_Instructions to follow_. Filter this listing down to the lines that contain the word "approximating", and copy them.
BEGIN
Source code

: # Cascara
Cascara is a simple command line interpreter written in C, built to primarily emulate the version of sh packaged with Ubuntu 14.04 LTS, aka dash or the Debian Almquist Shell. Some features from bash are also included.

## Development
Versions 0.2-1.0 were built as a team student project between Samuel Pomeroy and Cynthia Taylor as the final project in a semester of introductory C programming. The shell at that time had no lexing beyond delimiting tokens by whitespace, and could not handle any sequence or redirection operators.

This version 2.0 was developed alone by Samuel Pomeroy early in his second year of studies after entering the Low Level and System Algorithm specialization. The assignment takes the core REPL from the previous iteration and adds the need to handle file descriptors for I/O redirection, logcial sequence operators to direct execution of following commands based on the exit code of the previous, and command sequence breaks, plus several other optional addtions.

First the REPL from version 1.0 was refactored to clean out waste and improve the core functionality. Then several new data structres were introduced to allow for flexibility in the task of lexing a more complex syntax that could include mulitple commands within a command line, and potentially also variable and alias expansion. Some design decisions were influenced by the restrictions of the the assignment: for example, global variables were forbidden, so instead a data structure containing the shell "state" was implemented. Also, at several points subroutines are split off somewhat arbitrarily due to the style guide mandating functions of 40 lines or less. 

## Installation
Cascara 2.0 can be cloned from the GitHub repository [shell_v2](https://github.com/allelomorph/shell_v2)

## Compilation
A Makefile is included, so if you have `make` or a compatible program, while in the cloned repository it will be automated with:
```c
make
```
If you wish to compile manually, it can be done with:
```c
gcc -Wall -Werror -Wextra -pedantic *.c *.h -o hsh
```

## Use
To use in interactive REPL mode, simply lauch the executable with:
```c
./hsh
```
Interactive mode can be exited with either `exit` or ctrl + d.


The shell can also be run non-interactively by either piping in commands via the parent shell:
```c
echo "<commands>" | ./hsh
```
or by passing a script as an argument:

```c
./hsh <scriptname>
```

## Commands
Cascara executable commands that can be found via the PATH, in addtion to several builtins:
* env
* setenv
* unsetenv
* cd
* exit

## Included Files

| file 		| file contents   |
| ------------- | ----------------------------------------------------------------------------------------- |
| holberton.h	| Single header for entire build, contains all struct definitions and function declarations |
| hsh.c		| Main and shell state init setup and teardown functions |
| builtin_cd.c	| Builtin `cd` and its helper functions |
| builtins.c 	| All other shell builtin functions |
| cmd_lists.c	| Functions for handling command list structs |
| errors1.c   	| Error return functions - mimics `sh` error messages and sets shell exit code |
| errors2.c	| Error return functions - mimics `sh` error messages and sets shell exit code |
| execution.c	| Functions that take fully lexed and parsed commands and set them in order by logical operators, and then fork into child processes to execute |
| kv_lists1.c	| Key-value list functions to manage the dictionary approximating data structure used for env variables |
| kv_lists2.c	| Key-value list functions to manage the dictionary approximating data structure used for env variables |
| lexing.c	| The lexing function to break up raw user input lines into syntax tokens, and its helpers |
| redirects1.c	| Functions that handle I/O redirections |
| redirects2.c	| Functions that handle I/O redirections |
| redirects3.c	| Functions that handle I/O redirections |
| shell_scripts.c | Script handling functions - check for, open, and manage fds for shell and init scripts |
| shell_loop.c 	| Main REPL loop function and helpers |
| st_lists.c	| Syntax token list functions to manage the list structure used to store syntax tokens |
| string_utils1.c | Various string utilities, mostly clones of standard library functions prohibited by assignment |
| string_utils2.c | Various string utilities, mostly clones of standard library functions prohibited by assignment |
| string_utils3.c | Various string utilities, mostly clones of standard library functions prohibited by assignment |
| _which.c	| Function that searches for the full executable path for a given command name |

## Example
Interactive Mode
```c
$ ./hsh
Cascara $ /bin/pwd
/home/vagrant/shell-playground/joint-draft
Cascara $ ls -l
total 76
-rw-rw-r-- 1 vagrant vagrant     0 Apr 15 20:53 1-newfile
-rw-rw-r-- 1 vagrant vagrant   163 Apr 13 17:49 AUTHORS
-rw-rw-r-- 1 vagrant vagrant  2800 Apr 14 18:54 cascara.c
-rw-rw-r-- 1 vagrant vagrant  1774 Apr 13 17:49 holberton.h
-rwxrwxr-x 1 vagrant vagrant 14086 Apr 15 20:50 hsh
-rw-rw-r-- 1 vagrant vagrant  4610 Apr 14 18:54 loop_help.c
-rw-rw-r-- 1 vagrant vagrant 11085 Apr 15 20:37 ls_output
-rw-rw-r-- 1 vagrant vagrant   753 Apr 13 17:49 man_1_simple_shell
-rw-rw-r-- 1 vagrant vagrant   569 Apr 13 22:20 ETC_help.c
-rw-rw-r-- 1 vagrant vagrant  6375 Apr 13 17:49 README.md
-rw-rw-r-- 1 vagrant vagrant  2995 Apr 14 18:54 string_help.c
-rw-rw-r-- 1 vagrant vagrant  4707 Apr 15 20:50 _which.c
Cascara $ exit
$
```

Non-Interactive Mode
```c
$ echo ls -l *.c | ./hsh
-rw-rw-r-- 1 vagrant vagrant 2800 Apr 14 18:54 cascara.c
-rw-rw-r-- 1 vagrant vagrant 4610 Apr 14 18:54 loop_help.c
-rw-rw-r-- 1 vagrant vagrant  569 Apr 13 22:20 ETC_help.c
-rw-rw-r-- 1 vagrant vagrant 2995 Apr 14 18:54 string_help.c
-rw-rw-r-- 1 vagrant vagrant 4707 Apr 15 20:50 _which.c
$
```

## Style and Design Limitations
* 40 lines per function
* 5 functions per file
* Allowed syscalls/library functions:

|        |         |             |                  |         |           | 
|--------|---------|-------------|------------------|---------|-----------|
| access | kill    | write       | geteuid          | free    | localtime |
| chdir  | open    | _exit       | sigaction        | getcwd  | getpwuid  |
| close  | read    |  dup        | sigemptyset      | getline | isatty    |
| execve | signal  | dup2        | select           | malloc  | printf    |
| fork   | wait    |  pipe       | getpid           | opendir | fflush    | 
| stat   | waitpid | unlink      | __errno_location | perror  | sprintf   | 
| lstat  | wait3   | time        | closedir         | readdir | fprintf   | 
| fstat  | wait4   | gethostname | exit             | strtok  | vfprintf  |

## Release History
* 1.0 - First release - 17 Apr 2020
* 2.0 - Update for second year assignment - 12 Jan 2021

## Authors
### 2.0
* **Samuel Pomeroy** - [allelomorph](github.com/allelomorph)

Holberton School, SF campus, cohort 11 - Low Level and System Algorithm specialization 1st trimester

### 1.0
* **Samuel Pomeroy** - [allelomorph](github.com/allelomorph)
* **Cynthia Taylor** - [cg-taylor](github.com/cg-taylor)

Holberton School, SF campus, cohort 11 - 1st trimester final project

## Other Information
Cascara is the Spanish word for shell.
END
_The completed task_.
| kv_lists1.c	| Key-value list functions to manage the dictionary approximating data structure used for env variables |
| kv_lists2.c	| Key-value list functions to manage the dictionary approximating data structure used for env variables |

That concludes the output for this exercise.